Problem to work on >>
Restating the records exactly is the whole task.

Available data >>
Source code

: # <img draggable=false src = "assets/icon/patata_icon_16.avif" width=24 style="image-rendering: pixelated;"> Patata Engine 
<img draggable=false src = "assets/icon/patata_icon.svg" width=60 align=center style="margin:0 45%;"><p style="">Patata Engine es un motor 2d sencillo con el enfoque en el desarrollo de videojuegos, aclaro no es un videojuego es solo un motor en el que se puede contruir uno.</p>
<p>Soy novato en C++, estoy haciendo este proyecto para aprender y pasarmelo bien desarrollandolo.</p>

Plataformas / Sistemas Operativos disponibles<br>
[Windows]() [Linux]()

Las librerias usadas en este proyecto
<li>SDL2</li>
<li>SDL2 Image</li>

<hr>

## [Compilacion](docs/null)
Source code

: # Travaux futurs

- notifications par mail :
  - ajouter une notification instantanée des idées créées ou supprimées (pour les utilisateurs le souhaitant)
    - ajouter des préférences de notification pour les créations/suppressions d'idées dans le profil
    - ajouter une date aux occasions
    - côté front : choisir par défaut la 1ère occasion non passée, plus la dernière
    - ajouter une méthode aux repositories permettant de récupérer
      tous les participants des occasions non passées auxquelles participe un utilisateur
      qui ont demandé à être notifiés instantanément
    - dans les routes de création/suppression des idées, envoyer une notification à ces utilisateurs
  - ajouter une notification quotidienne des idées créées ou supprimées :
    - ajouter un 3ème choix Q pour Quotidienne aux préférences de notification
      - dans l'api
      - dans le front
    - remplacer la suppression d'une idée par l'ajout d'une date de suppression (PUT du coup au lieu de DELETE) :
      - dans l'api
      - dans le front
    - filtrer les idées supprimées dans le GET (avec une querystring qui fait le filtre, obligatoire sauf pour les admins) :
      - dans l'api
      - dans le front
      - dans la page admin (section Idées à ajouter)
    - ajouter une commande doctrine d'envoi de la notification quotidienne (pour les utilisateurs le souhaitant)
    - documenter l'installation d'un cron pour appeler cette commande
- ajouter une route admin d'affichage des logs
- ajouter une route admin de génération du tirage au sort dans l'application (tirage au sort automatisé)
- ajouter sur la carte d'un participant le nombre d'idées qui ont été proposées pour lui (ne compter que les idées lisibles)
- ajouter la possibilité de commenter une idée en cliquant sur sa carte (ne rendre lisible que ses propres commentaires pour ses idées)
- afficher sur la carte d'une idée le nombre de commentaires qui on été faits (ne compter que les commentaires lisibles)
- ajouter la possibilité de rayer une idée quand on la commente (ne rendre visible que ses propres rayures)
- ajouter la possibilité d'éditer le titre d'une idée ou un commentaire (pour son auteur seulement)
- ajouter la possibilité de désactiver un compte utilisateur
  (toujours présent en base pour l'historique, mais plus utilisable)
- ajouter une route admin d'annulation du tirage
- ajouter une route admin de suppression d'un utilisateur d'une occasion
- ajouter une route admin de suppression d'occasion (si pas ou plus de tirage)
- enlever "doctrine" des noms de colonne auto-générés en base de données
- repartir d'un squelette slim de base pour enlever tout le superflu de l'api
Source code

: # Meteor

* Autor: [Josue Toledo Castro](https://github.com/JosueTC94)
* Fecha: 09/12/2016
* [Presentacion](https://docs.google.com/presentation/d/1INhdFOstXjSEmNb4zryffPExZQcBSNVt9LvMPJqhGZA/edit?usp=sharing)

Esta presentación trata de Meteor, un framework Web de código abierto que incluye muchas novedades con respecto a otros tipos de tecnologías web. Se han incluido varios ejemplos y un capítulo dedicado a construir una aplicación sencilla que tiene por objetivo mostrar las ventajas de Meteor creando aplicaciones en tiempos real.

Solution below >>
Source code

: # <img draggable=false src = "assets/icon/patata_icon_16.avif" width=24 style="image-rendering: pixelated;"> Patata Engine 
<img draggable=false src = "assets/icon/patata_icon.svg" width=60 align=center style="margin:0 45%;"><p style="">Patata Engine es un motor 2d sencillo con el enfoque en el desarrollo de videojuegos, aclaro no es un videojuego es solo un motor en el que se puede contruir uno.</p>
<p>Soy novato en C++, estoy haciendo este proyecto para aprender y pasarmelo bien desarrollandolo.</p>

Plataformas / Sistemas Operativos disponibles<br>
[Windows]() [Linux]()

Las librerias usadas en este proyecto
<li>SDL2</li>
<li>SDL2 Image</li>

<hr>

## [Compilacion](docs/null)
Source code

: # Travaux futurs

- notifications par mail :
  - ajouter une notification instantanée des idées créées ou supprimées (pour les utilisateurs le souhaitant)
    - ajouter des préférences de notification pour les créations/suppressions d'idées dans le profil
    - ajouter une date aux occasions
    - côté front : choisir par défaut la 1ère occasion non passée, plus la dernière
    - ajouter une méthode aux repositories permettant de récupérer
      tous les participants des occasions non passées auxquelles participe un utilisateur
      qui ont demandé à être notifiés instantanément
    - dans les routes de création/suppression des idées, envoyer une notification à ces utilisateurs
  - ajouter une notification quotidienne des idées créées ou supprimées :
    - ajouter un 3ème choix Q pour Quotidienne aux préférences de notification
      - dans l'api
      - dans le front
    - remplacer la suppression d'une idée par l'ajout d'une date de suppression (PUT du coup au lieu de DELETE) :
      - dans l'api
      - dans le front
    - filtrer les idées supprimées dans le GET (avec une querystring qui fait le filtre, obligatoire sauf pour les admins) :
      - dans l'api
      - dans le front
      - dans la page admin (section Idées à ajouter)
    - ajouter une commande doctrine d'envoi de la notification quotidienne (pour les utilisateurs le souhaitant)
    - documenter l'installation d'un cron pour appeler cette commande
- ajouter une route admin d'affichage des logs
- ajouter une route admin de génération du tirage au sort dans l'application (tirage au sort automatisé)
- ajouter sur la carte d'un participant le nombre d'idées qui ont été proposées pour lui (ne compter que les idées lisibles)
- ajouter la possibilité de commenter une idée en cliquant sur sa carte (ne rendre lisible que ses propres commentaires pour ses idées)
- afficher sur la carte d'une idée le nombre de commentaires qui on été faits (ne compter que les commentaires lisibles)
- ajouter la possibilité de rayer une idée quand on la commente (ne rendre visible que ses propres rayures)
- ajouter la possibilité d'éditer le titre d'une idée ou un commentaire (pour son auteur seulement)
- ajouter la possibilité de désactiver un compte utilisateur
  (toujours présent en base pour l'historique, mais plus utilisable)
- ajouter une route admin d'annulation du tirage
- ajouter une route admin de suppression d'un utilisateur d'une occasion
- ajouter une route admin de suppression d'occasion (si pas ou plus de tirage)
- enlever "doctrine" des noms de colonne auto-générés en base de données
- repartir d'un squelette slim de base pour enlever tout le superflu de l'api
Source code

: # Meteor

* Autor: [Josue Toledo Castro](https://github.com/JosueTC94)
* Fecha: 09/12/2016
* [Presentacion](https://docs.google.com/presentation/d/1INhdFOstXjSEmNb4zryffPExZQcBSNVt9LvMPJqhGZA/edit?usp=sharing)

Esta presentación trata de Meteor, un framework Web de código abierto que incluye muchas novedades con respecto a otros tipos de tecnologías web. Se han incluido varios ejemplos y un capítulo dedicado a construir una aplicación sencilla que tiene por objetivo mostrar las ventajas de Meteor creando aplicaciones en tiempos real.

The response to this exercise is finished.